As things stand, the Celtics could have either one or three draft picks in the 2020 draft. Both the Bucks and Grizzlies picks are protected this upcoming year. While the Bucks pick conveying is highly likely due to the talent on their roster, the Grizzlies are a different story.
Having entered full rebuild mode after trading away their star point guard Mike Conley during the 2019 NBA Draft, the value of their pick skyrocketed. Pairing Ja Morant and Brandon Clarke from the draft has somewhat negated that.
Are they the bottom feeders many expected them to be though?
Their record currently sits at 5-9 with games against both LA teams, the Jazz and the Pacers to come before the end of November. There is a strong possibility they finish the month 5-13. This is both beneficial to Boston, depending on when they want this pick to convey.
“This season, the pick is protected for the Top 6. For the Celtics, the ideal situation was to have the Grizzlies tank out for the next two seasons, have them use the pick in the 2020 draft, then have their unprotected pick in 2021.”
According to the Heavy.com’s Sean Deveney yesterday, the more Memphis loses this year, the better it is for Boston’s long-term plan. Why though? Perhaps it’s because an unprotected first round pick which belongs to a rebuilding squad in the West carries so much value?
With all the questions surrounding the Celtics current plight at the center position, you could make an argument for using the pick as trade bait. Picks are always more valuable before they become a living entity, the dream always costs more than the reality.
It doesn’t make sense though. The cap acrobatics required to bring in a big good enough to catapult this team into contention while retaining its current core is a difficult task. The Celtics also already have one eye on the future of their checkbook.
“by signing forward Jaylen Brown to a four-year, $115 million extension this offseason, a deal that kicks in next year at $23 million. Jayson Tatum will be due an extension next offseason and that deal will start the following year, when the Celtics also have $36 million committed to Kemba Walker and $14 million to Marcus Smart.”
Does adding a high earning big, at the cost of losing a player such as Gordon Hayward or Marcus Smart, really change the teams trajectory that much?
A quick glance at Max Carlin’s NBA draft big boards will show you there is talent available at the center position in the upcoming draft. Regardless if the Memphis pick conveys, the Celtics can move up should they choose to.
Yes, there is a case to move one of the big’s currently on the roster with Enes Kanter or Vincent Poirier becoming the likely casualty of the logjam. But is it a necessity for a team currently sitting at 11-2?

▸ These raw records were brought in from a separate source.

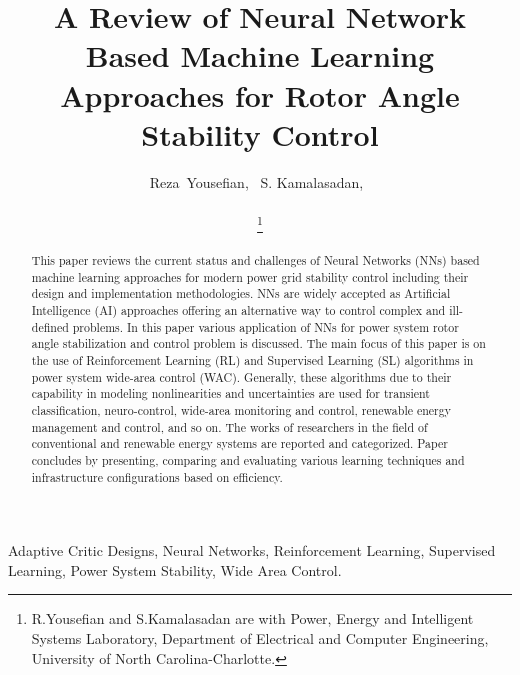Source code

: \documentclass[journal]{IEEEtran}
\begin{document}
	\IEEEoverridecommandlockouts
	\title{A Review of Neural Network Based Machine Learning Approaches for Rotor Angle Stability Control}
	\newcommand{\squeezeup}{\vspace{-10mm}}
	\author{Reza~Yousefian,~
		S. Kamalasadan,~\\
	
	\vspace{-5.5mm} 
	
		\thanks{R.Yousefian and S.Kamalasadan are with Power, Energy and Intelligent Systems Laboratory, Department of Electrical and Computer Engineering, University of North Carolina-Charlotte.}}
	
	\vspace{-5.5mm} 

	\maketitle
	
	

\begin{abstract}
This paper reviews the current status and challenges of Neural Networks (NNs) based machine learning approaches for modern power grid stability control including their design and implementation methodologies. NNs are widely accepted as Artificial Intelligence (AI) approaches offering an alternative way to control complex and ill-defined problems. In this paper various application of NNs  for power system rotor angle stabilization and control problem is discussed. The main focus of this paper is on the use of Reinforcement Learning (RL) and Supervised Learning (SL) algorithms in power system wide-area control (WAC). Generally, these algorithms due to their capability in modeling nonlinearities and uncertainties are used for transient classification, neuro-control, wide-area monitoring and control, renewable energy management and control, and so on. The works of researchers in the field of conventional and renewable energy systems are reported and categorized. Paper concludes by presenting, comparing and evaluating various learning techniques and infrastructure configurations based on efficiency. 
\end{abstract}

\begin{IEEEkeywords}
Adaptive Critic Designs, Neural Networks, Reinforcement Learning, Supervised Learning, Power System Stability, Wide Area Control. 
\end{IEEEkeywords}
\end{document}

No Kanter in the second half. No Poirier on the night. Celtics basically split the center minutes between Theis and Timelord. Most of Grant's minutes were as a true 4 vs small ball 5.— Keith Smith (@KeithSmithNBA) November 19, 2019
Boston’s font office have had notable success in the draft recently, and will trust themselves to continue to do so. Currently three of their best players have came out of recent drafts, while their bench consists of a further four players in the rotation. Not to mention three players in Maine who all project to be rotational pieces should they continue to develop.
Tacko Fall and Robert Williams are both project big men, while Enes Kanter and Vincent Poirier are insurance policies against the bigger bodies. Daniel Theis is increasing his reputation with every passing game.
Any move for a new center will be unlikely to include the Memphis pick, it will certainly include one or more of the bigs on shorter term contracts and a sweetener such as the Bucks’ pick.
Boston has stood pat at recent trade deadlines, instead preferring to do their work in the draft and free agency. Unless an All-Star becomes available or the Grizzlies become the surprise team in the West, don’t expect Boston and the Memphis pick to part ways.
They have held on to this pick since 2015. They obviously believe in it’s value both as a trade chip or high lottery pick. As always, we must have trust in Danny Ainge.
But i’m curious, would you rather keep the pick or package it for a trade and if so, for who?